In this post we’ll explain what Microsoft patches are and discuss the importance of security patch management for businesses.
On the first Tuesday of each month, Microsoft releases a bundle of security patches that address newly discovered common vulnerabilities and exposures (CVEs) in Windows, Office, browsers and other Microsoft products. Microsoft catalogs all known CVEs.
According to Microsoft, servicing for store apps does not follow the monthly “Update Tuesday” cadence, but are offered whenever necessary.
What is a Microsoft security patch?
A security patch is new code from Microsoft that is inserted into the existing code of an operating system, software program, database or browser. Respective examples of these products are Microsoft Windows, Microsoft Office, Microsoft SQL Server and Edge Browser editions.
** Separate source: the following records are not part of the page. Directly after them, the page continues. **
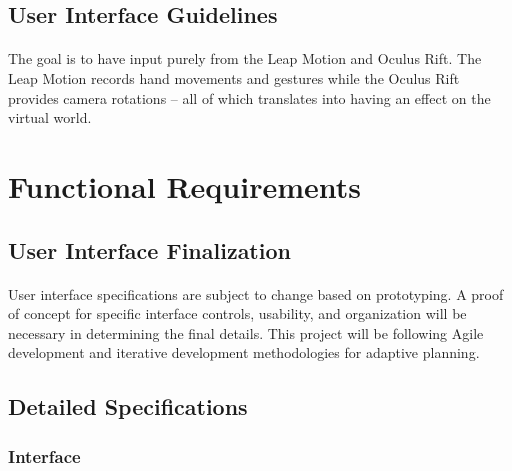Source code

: \subsection{User Interface Guidelines}

\paragraph{} The goal is to have input purely from the Leap Motion and Oculus Rift. The Leap Motion records hand movements and gestures while the Oculus Rift provides camera rotations – all of which translates into having an effect on the virtual world.

\section{Functional Requirements}

\subsection{User Interface Finalization}

\paragraph{} User interface specifications are subject to change based on prototyping. A proof of concept for specific interface controls, usability, and organization will be necessary in determining the final details. This project will be following Agile development and iterative development methodologies for adaptive planning.

\subsection{Detailed Specifications}

\subsubsection{Interface}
Analogous to patching a hole in a sheetrock wall with spackle rather than replacing an entire section of sheetrock, a software patch is a stop-gap measure until a new full release of the software becomes available.
The official name for an individual patch is a Security Update. Microsoft defines a Security Update as, “a widely released fix for a product-specific, security-related vulnerability.”
Through August, 2020 there had been patches released for a whopping 862 CVEs. This number was greater than the total for all of 2019. Not surprisingly, there’s general agreement that this increase correlates to the large number of people who are now working from home.
Severity levels for vulnerabilities
Microsoft has defined four levels of severity for vulnerabilities. They are:
According to Microsoft, a critical vulnerability is one that allows a cyber attacker to take control of an employee’s computer without the user having to do anything at all—or by a user doing something as basic as visiting a web page or opening an email.
Once an attacker takes control of a machine, they could:
- Install programs
- View, change, or delete data
- Create new accounts with full user rights
Even if there’s nothing of apparent value to an attacker on a machine, an attacker could use the machine to launch other attacks. If the attacker deems a machine powerful enough, they could use it for crypto-mining.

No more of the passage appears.